**ASSIGNMENT:** An exact copy of all the data below is needed, without its pictures.

(Recorded data)
-- -- --
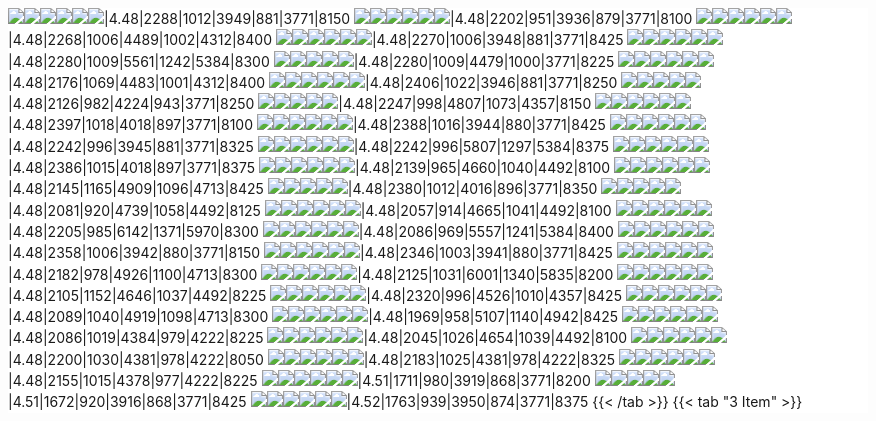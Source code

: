 ![](/item/3179.png)![](/item/3508.png)![](/item/1001.png)![](/item/1053.png)![](/item/1055.png)![](/item/1038.png)|4.48|2288|1012|3949|881|3771|8150
![](/item/6691.png)![](/item/3139.png)![](/item/1001.png)![](/item/1053.png)![](/item/1055.png)![](/item/1036.png)|4.48|2202|951|3936|879|3771|8100
![](/item/6676.png)![](/item/3161.png)![](/item/1001.png)![](/item/1053.png)![](/item/1055.png)![](/item/1036.png)|4.48|2268|1006|4489|1002|4312|8400
![](/item/3508.png)![](/item/6693.png)![](/item/1001.png)![](/item/1053.png)![](/item/1055.png)![](/item/1037.png)|4.48|2270|1006|3948|881|3771|8425
![](/item/6673.png)![](/item/3004.png)![](/item/1001.png)![](/item/1055.png)![](/item/1038.png)![](/item/1036.png)|4.48|2280|1009|5561|1242|5384|8300
![](/item/3072.png)![](/item/3074.png)![](/item/1001.png)![](/item/1055.png)![](/item/1037.png)|4.48|2280|1009|4479|1000|3771|8225
![](/item/3033.png)![](/item/3161.png)![](/item/1001.png)![](/item/1053.png)![](/item/1055.png)![](/item/1036.png)|4.48|2176|1069|4483|1001|4312|8400
![](/item/3179.png)![](/item/6693.png)![](/item/1001.png)![](/item/1053.png)![](/item/1055.png)![](/item/1038.png)|4.48|2406|1022|3946|881|3771|8250
![](/item/3072.png)![](/item/3139.png)![](/item/1001.png)![](/item/1055.png)![](/item/1038.png)|4.48|2126|982|4224|943|3771|8250
![](/item/3072.png)![](/item/3814.png)![](/item/1001.png)![](/item/1055.png)![](/item/1038.png)|4.48|2247|998|4807|1073|4357|8150
![](/item/3074.png)![](/item/3179.png)![](/item/1001.png)![](/item/1055.png)![](/item/1038.png)![](/item/1036.png)|4.48|2397|1018|4018|897|3771|8100
![](/item/6696.png)![](/item/3004.png)![](/item/1001.png)![](/item/1053.png)![](/item/1055.png)![](/item/1037.png)|4.48|2388|1016|3944|880|3771|8425
![](/item/3508.png)![](/item/3004.png)![](/item/1001.png)![](/item/1053.png)![](/item/1055.png)![](/item/1037.png)|4.48|2242|996|3945|881|3771|8325
![](/item/3074.png)![](/item/6673.png)![](/item/1001.png)![](/item/1055.png)![](/item/1037.png)![](/item/1036.png)|4.48|2242|996|5807|1297|5384|8375
![](/item/3074.png)![](/item/6693.png)![](/item/1001.png)![](/item/1055.png)![](/item/1037.png)![](/item/1036.png)|4.48|2386|1015|4018|897|3771|8375
![](/item/6676.png)![](/item/3071.png)![](/item/1001.png)![](/item/1053.png)![](/item/1055.png)![](/item/1036.png)|4.48|2139|965|4660|1040|4492|8100
![](/item/6695.png)![](/item/6333.png)![](/item/1001.png)![](/item/1053.png)![](/item/1055.png)![](/item/1037.png)|4.48|2145|1165|4909|1096|4713|8425
![](/item/3074.png)![](/item/3004.png)![](/item/1001.png)![](/item/1055.png)![](/item/1038.png)|4.48|2380|1012|4016|896|3771|8350
![](/item/3074.png)![](/item/3071.png)![](/item/1001.png)![](/item/1055.png)![](/item/1037.png)|4.48|2081|920|4739|1058|4492|8125
![](/item/6696.png)![](/item/3071.png)![](/item/1001.png)![](/item/1053.png)![](/item/1055.png)![](/item/1036.png)|4.48|2057|914|4665|1041|4492|8100
![](/item/6673.png)![](/item/3814.png)![](/item/1001.png)![](/item/1055.png)![](/item/1038.png)![](/item/1036.png)|4.48|2205|985|6142|1371|5970|8300
![](/item/6673.png)![](/item/3139.png)![](/item/1001.png)![](/item/1055.png)![](/item/1038.png)![](/item/1036.png)|4.48|2086|969|5557|1241|5384|8400
![](/item/3179.png)![](/item/3004.png)![](/item/1001.png)![](/item/1053.png)![](/item/1055.png)![](/item/1038.png)|4.48|2358|1006|3942|880|3771|8150
![](/item/6693.png)![](/item/3004.png)![](/item/1001.png)![](/item/1053.png)![](/item/1055.png)![](/item/1037.png)|4.48|2346|1003|3941|880|3771|8425
![](/item/6676.png)![](/item/6333.png)![](/item/1001.png)![](/item/1053.png)![](/item/1055.png)![](/item/1036.png)|4.48|2182|978|4926|1100|4713|8300
![](/item/6609.png)![](/item/6673.png)![](/item/1001.png)![](/item/1055.png)![](/item/1038.png)![](/item/1036.png)|4.48|2125|1031|6001|1340|5835|8200
![](/item/6695.png)![](/item/3071.png)![](/item/1001.png)![](/item/1053.png)![](/item/1055.png)![](/item/1037.png)|4.48|2105|1152|4646|1037|4492|8225
![](/item/6696.png)![](/item/3814.png)![](/item/1001.png)![](/item/1053.png)![](/item/1055.png)![](/item/1037.png)|4.48|2320|996|4526|1010|4357|8425
![](/item/3033.png)![](/item/6333.png)![](/item/1001.png)![](/item/1053.png)![](/item/1055.png)![](/item/1036.png)|4.48|2089|1040|4919|1098|4713|8300
![](/item/6609.png)![](/item/3071.png)![](/item/1001.png)![](/item/1053.png)![](/item/1055.png)![](/item/1037.png)|4.48|1969|958|5107|1140|4942|8425
![](/item/6609.png)![](/item/3508.png)![](/item/1001.png)![](/item/1053.png)![](/item/1055.png)![](/item/1037.png)|4.48|2086|1019|4384|979|4222|8225
![](/item/3033.png)![](/item/3071.png)![](/item/1001.png)![](/item/1053.png)![](/item/1055.png)![](/item/1036.png)|4.48|2045|1026|4654|1039|4492|8100
![](/item/6609.png)![](/item/3179.png)![](/item/1001.png)![](/item/1053.png)![](/item/1055.png)![](/item/1038.png)|4.48|2200|1030|4381|978|4222|8050
![](/item/6609.png)![](/item/6693.png)![](/item/1001.png)![](/item/1053.png)![](/item/1055.png)![](/item/1037.png)|4.48|2183|1025|4381|978|4222|8325
![](/item/6609.png)![](/item/3004.png)![](/item/1001.png)![](/item/1053.png)![](/item/1055.png)![](/item/1037.png)|4.48|2155|1015|4378|977|4222|8225
![](/item/3095.png)![](/item/3115.png)![](/item/1001.png)![](/item/1053.png)![](/item/1055.png)![](/item/1036.png)|4.51|1711|980|3919|868|3771|8200
![](/item/3094.png)![](/item/3115.png)![](/item/1053.png)![](/item/1055.png)![](/item/1037.png)|4.51|1672|920|3916|868|3771|8425
![](/item/3046.png)![](/item/3094.png)![](/item/1053.png)![](/item/1055.png)![](/item/1037.png)![](/item/1036.png)|4.52|1763|939|3950|874|3771|8375
{{< /tab >}}
{{< tab "3 Item" >}}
-- -- --
**SOLVED EXERCISE:**
Source code

: ![](/item/3179.png)![](/item/3508.png)![](/item/1001.png)![](/item/1053.png)![](/item/1055.png)![](/item/1038.png)|4.48|2288|1012|3949|881|3771|8150
![](/item/6691.png)![](/item/3139.png)![](/item/1001.png)![](/item/1053.png)![](/item/1055.png)![](/item/1036.png)|4.48|2202|951|3936|879|3771|8100
![](/item/6676.png)![](/item/3161.png)![](/item/1001.png)![](/item/1053.png)![](/item/1055.png)![](/item/1036.png)|4.48|2268|1006|4489|1002|4312|8400
![](/item/3508.png)![](/item/6693.png)![](/item/1001.png)![](/item/1053.png)![](/item/1055.png)![](/item/1037.png)|4.48|2270|1006|3948|881|3771|8425
![](/item/6673.png)![](/item/3004.png)![](/item/1001.png)![](/item/1055.png)![](/item/1038.png)![](/item/1036.png)|4.48|2280|1009|5561|1242|5384|8300
![](/item/3072.png)![](/item/3074.png)![](/item/1001.png)![](/item/1055.png)![](/item/1037.png)|4.48|2280|1009|4479|1000|3771|8225
![](/item/3033.png)![](/item/3161.png)![](/item/1001.png)![](/item/1053.png)![](/item/1055.png)![](/item/1036.png)|4.48|2176|1069|4483|1001|4312|8400
![](/item/3179.png)![](/item/6693.png)![](/item/1001.png)![](/item/1053.png)![](/item/1055.png)![](/item/1038.png)|4.48|2406|1022|3946|881|3771|8250
![](/item/3072.png)![](/item/3139.png)![](/item/1001.png)![](/item/1055.png)![](/item/1038.png)|4.48|2126|982|4224|943|3771|8250
![](/item/3072.png)![](/item/3814.png)![](/item/1001.png)![](/item/1055.png)![](/item/1038.png)|4.48|2247|998|4807|1073|4357|8150
![](/item/3074.png)![](/item/3179.png)![](/item/1001.png)![](/item/1055.png)![](/item/1038.png)![](/item/1036.png)|4.48|2397|1018|4018|897|3771|8100
![](/item/6696.png)![](/item/3004.png)![](/item/1001.png)![](/item/1053.png)![](/item/1055.png)![](/item/1037.png)|4.48|2388|1016|3944|880|3771|8425
![](/item/3508.png)![](/item/3004.png)![](/item/1001.png)![](/item/1053.png)![](/item/1055.png)![](/item/1037.png)|4.48|2242|996|3945|881|3771|8325
![](/item/3074.png)![](/item/6673.png)![](/item/1001.png)![](/item/1055.png)![](/item/1037.png)![](/item/1036.png)|4.48|2242|996|5807|1297|5384|8375
![](/item/3074.png)![](/item/6693.png)![](/item/1001.png)![](/item/1055.png)![](/item/1037.png)![](/item/1036.png)|4.48|2386|1015|4018|897|3771|8375
![](/item/6676.png)![](/item/3071.png)![](/item/1001.png)![](/item/1053.png)![](/item/1055.png)![](/item/1036.png)|4.48|2139|965|4660|1040|4492|8100
![](/item/6695.png)![](/item/6333.png)![](/item/1001.png)![](/item/1053.png)![](/item/1055.png)![](/item/1037.png)|4.48|2145|1165|4909|1096|4713|8425
![](/item/3074.png)![](/item/3004.png)![](/item/1001.png)![](/item/1055.png)![](/item/1038.png)|4.48|2380|1012|4016|896|3771|8350
![](/item/3074.png)![](/item/3071.png)![](/item/1001.png)![](/item/1055.png)![](/item/1037.png)|4.48|2081|920|4739|1058|4492|8125
![](/item/6696.png)![](/item/3071.png)![](/item/1001.png)![](/item/1053.png)![](/item/1055.png)![](/item/1036.png)|4.48|2057|914|4665|1041|4492|8100
![](/item/6673.png)![](/item/3814.png)![](/item/1001.png)![](/item/1055.png)![](/item/1038.png)![](/item/1036.png)|4.48|2205|985|6142|1371|5970|8300
![](/item/6673.png)![](/item/3139.png)![](/item/1001.png)![](/item/1055.png)![](/item/1038.png)![](/item/1036.png)|4.48|2086|969|5557|1241|5384|8400
![](/item/3179.png)![](/item/3004.png)![](/item/1001.png)![](/item/1053.png)![](/item/1055.png)![](/item/1038.png)|4.48|2358|1006|3942|880|3771|8150
![](/item/6693.png)![](/item/3004.png)![](/item/1001.png)![](/item/1053.png)![](/item/1055.png)![](/item/1037.png)|4.48|2346|1003|3941|880|3771|8425
![](/item/6676.png)![](/item/6333.png)![](/item/1001.png)![](/item/1053.png)![](/item/1055.png)![](/item/1036.png)|4.48|2182|978|4926|1100|4713|8300
![](/item/6609.png)![](/item/6673.png)![](/item/1001.png)![](/item/1055.png)![](/item/1038.png)![](/item/1036.png)|4.48|2125|1031|6001|1340|5835|8200
![](/item/6695.png)![](/item/3071.png)![](/item/1001.png)![](/item/1053.png)![](/item/1055.png)![](/item/1037.png)|4.48|2105|1152|4646|1037|4492|8225
![](/item/6696.png)![](/item/3814.png)![](/item/1001.png)![](/item/1053.png)![](/item/1055.png)![](/item/1037.png)|4.48|2320|996|4526|1010|4357|8425
![](/item/3033.png)![](/item/6333.png)![](/item/1001.png)![](/item/1053.png)![](/item/1055.png)![](/item/1036.png)|4.48|2089|1040|4919|1098|4713|8300
![](/item/6609.png)![](/item/3071.png)![](/item/1001.png)![](/item/1053.png)![](/item/1055.png)![](/item/1037.png)|4.48|1969|958|5107|1140|4942|8425
![](/item/6609.png)![](/item/3508.png)![](/item/1001.png)![](/item/1053.png)![](/item/1055.png)![](/item/1037.png)|4.48|2086|1019|4384|979|4222|8225
![](/item/3033.png)![](/item/3071.png)![](/item/1001.png)![](/item/1053.png)![](/item/1055.png)![](/item/1036.png)|4.48|2045|1026|4654|1039|4492|8100
![](/item/6609.png)![](/item/3179.png)![](/item/1001.png)![](/item/1053.png)![](/item/1055.png)![](/item/1038.png)|4.48|2200|1030|4381|978|4222|8050
![](/item/6609.png)![](/item/6693.png)![](/item/1001.png)![](/item/1053.png)![](/item/1055.png)![](/item/1037.png)|4.48|2183|1025|4381|978|4222|8325
![](/item/6609.png)![](/item/3004.png)![](/item/1001.png)![](/item/1053.png)![](/item/1055.png)![](/item/1037.png)|4.48|2155|1015|4378|977|4222|8225
![](/item/3095.png)![](/item/3115.png)![](/item/1001.png)![](/item/1053.png)![](/item/1055.png)![](/item/1036.png)|4.51|1711|980|3919|868|3771|8200
![](/item/3094.png)![](/item/3115.png)![](/item/1053.png)![](/item/1055.png)![](/item/1037.png)|4.51|1672|920|3916|868|3771|8425
![](/item/3046.png)![](/item/3094.png)![](/item/1053.png)![](/item/1055.png)![](/item/1037.png)![](/item/1036.png)|4.52|1763|939|3950|874|3771|8375
{{< /tab >}}
{{< tab "3 Item" >}}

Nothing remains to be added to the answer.